Lucky, then, that Swanberg's new film, "Hannah Takes the Stairs," has someone worth watching. The hapless title character played by Greta Gerwig is smart and dorky-pretty, but her horizons don't extend very far beyond the view from her futon. Hannah is charmingly self-absorbed without the extenuating circumstance of self-knowledge. Above all, she's young. The movie forgives her for that and, with occasional misgivings, so do we.
Recently out of college, Hannah works for a Web start-up, or a TV production house, or something. It's immaterial. Her office place, a warren of cubicles and meeting rooms, is as generic as the undecorated apartments everyone in these movies lives in. Even the cast-off IKEA furnishings here back off from commitment.
The movie is about the mating habits of people who are both well-educated and profoundly unready for the world. Hannah starts out with a boyfriend, Mike, played by Mark Duplass with the fragile dude smugness of his character in "The Puffy Chair." Mike doesn't last long, though - not after he "upgrades" his life by quitting his job - and Hannah drifts to one of her co-workers, Paul (Bujalski), a brainy, bespectacled teddy bear. They make an adorable couple, yakking their way toward emotional intimacy without ever quite achieving it.
What does Hannah want, exactly, besides someone with whom she can play a trumpet duet of "The 1812 Overture" in the bathtub? (It's that kind of movie.) She wants what all the characters want - a lover who can make her "happy," which really means comfortable in her own skin. It almost doesn't matter whether that's Mike or Paul or Paul's courtly best friend, Matt (Kent Osborne), just as long as he holds out the possibility of passion without any of the risk.

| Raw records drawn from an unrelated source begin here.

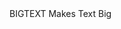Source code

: <div id="bigtext">
    <span>BIGTEXT</span>
    <span>Makes Text Big</span>
</div>
<script>
$('#bigtext').bigtext();
</script>



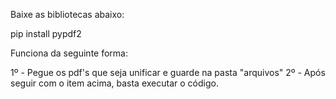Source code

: Baixe as bibliotecas abaixo:

pip install pypdf2

Funciona da seguinte forma:

1º - Pegue os pdf's que seja unificar e guarde na pasta "arquivos"
2º - Após seguir com o item acima, basta executar o código.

"I don't like things that are explicitly about what they are," Hannah says at one point, effortlessly drawing the line between living her life and considering it from afar. The dialogue in "Hannah Takes the Stairs" has been largely improvised by the cast, yet Swanberg still imposes a filmmaker's personality on the material. Shot with intentionally banal anti-style - minimal soundtrack music, found sound, jitter-cam - the movie achieves a wisdom that's bigger than it seems.

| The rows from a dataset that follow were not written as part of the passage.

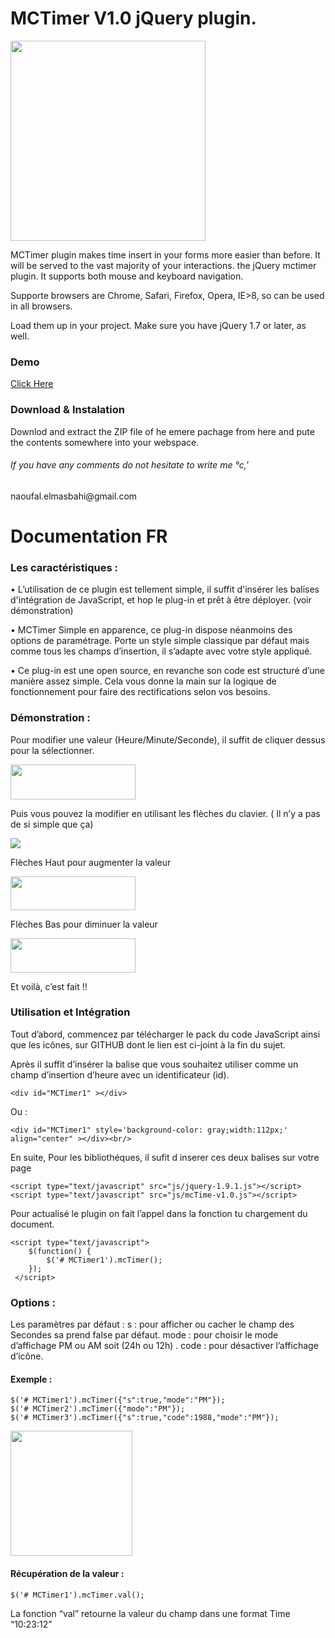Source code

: MCTimer V1.0 jQuery plugin.
=======
<img border="0" height="320" src="http://1.bp.blogspot.com/-ylMTP2xVyFM/UcK9U9C4Q2I/AAAAAAAAAjQ/bFt36UAYDcc/s320/image001.png" width="312">

MCTimer plugin makes time insert in your forms more easier than before.
It will be served to the vast majority of your interactions.
the jQuery mctimer plugin. It supports both mouse and keyboard navigation.

Supporte browsers are Chrome, Safari, Firefox, Opera, IE>8, so can be used in all browsers.

Load them up in your project. Make sure you have jQuery 1.7 or later, as well.

<h3>
Demo</h3>
<a href="https://rawgithub.com/naoufalELMASBAHI/MCTimer/master/testMcTime.html" target="_blank">Click Here</a>

<h3>
Download & Instalation</h3>

Downlod and extract the ZIP file of he emere pachage from here and pute the contents somewhere into your webspace.

<h6>
If you have any comments do not hesitate to write me °c,'</h6>
naoufal.elmasbahi@gmail.com

Documentation FR
==========
<h3>Les caractéristiques :</h3>

• L’utilisation de ce plugin est tellement simple, il suffit d'insérer  les balises d'intégration de JavaScript, et hop le plug-in et prêt à être déployer. (voir démonstration)

• MCTimer Simple en apparence, ce plug-in dispose néanmoins des options de paramétrage. Porte un style simple classique par défaut mais comme tous les champs d’insertion, il s’adapte avec votre style appliqué.

• Ce plug-in est une open source, en revanche son code est structuré d’une manière assez simple. Cela vous donne la main sur la logique de fonctionnement pour faire des rectifications selon vos besoins.

<h3>Démonstration :</h3>

Pour modifier une valeur (Heure/Minute/Seconde), il suffit de cliquer dessus pour la sélectionner. 
 
<img border="0" height="56" src="http://3.bp.blogspot.com/-FTUG9WxSlgs/UcK-3pR6yHI/AAAAAAAAAkA/RPG8QwEY7-c/s200/image002.png" width="200">

Puis vous pouvez la modifier en utilisant les flèches du clavier. ( Il n’y a pas de si simple que ça) 

<img border="0" src="http://4.bp.blogspot.com/-pvFRzjxXN_I/UcK9U1qAX8I/AAAAAAAAAjM/o6-Yc796e1o/s1600/image003.png"> 

Flèches Haut pour augmenter la valeur 

<img border="0" height="54" src="http://2.bp.blogspot.com/-nnBarsWPoSY/UcK-3362SpI/AAAAAAAAAj8/-jMrtB5GwYY/s200/image005.png" width="200">

Flèches Bas  pour diminuer la valeur

<img border="0" height="55" src="http://2.bp.blogspot.com/-Qdc60jKKI24/UcK-3pHNpcI/AAAAAAAAAj4/s41f1RCuVrM/s200/image004.png" width="200">
 
 
Et voilà, c’est fait !!

<h3>Utilisation et Intégration</h3>

Tout d’abord, commencez par télécharger le pack du code JavaScript ainsi que les icônes, sur GITHUB dont le lien est ci-joint à la fin du sujet.
 
Après il suffit d’insérer  la balise que vous souhaitez utiliser comme un champ d’insertion d’heure avec un identificateur (id).

	<div id="MCTimer1" ></div>


Ou :

	
	<div id="MCTimer1" style='background-color: gray;width:112px;' align="center" ></div><br/>
	

En suite, Pour les bibliothéques, il sufit d inserer ces deux balises sur votre page


	<script type="text/javascript" src="js/jquery-1.9.1.js"></script>
	<script type="text/javascript" src="js/mcTime-v1.0.js"></script>


Pour actualisé le plugin on fait l’appel dans la fonction tu chargement du document.


	<script type="text/javascript">
	    $(function() {
	        $('# MCTimer1').mcTimer();
	    });    
	 </script>


<h3>Options :</h3>


Les paramètres par défaut :
   	s 	: pour  afficher ou cacher le champ des Secondes sa prend false par défaut. 
	mode 	: pour choisir le mode d’affichage PM ou AM soit (24h ou 12h) . 
	code 	: pour désactiver l’affichage d’icône. 


<h4>Exemple :</h4>

	$('# MCTimer1').mcTimer({"s":true,"mode":"PM"});
	$('# MCTimer2').mcTimer({"mode":"PM"});
	$('# MCTimer3').mcTimer({"s":true,"code":1988,"mode":"PM"});

<img border="0" height="200" src="http://1.bp.blogspot.com/-ylMTP2xVyFM/UcK9U9C4Q2I/AAAAAAAAAjQ/bFt36UAYDcc/s200/image001.png" width="195">
<h4>Récupération de la valeur :</h4>

	$('# MCTimer1').mcTimer.val();


La fonction “val” retourne la valeur du champ dans une format Time “10:23:12”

Bit by bit, the romantic feedback loop that traps Hannah and her colleagues stands revealed, and there's the faintest hint she might see it, too - that she might someday leave the bathtub for the open sea. "Hannah" might be the most representative mumblecore movie of them all: a drama of a woman waiting and waiting for life to begin until she can't help realizing that it already has.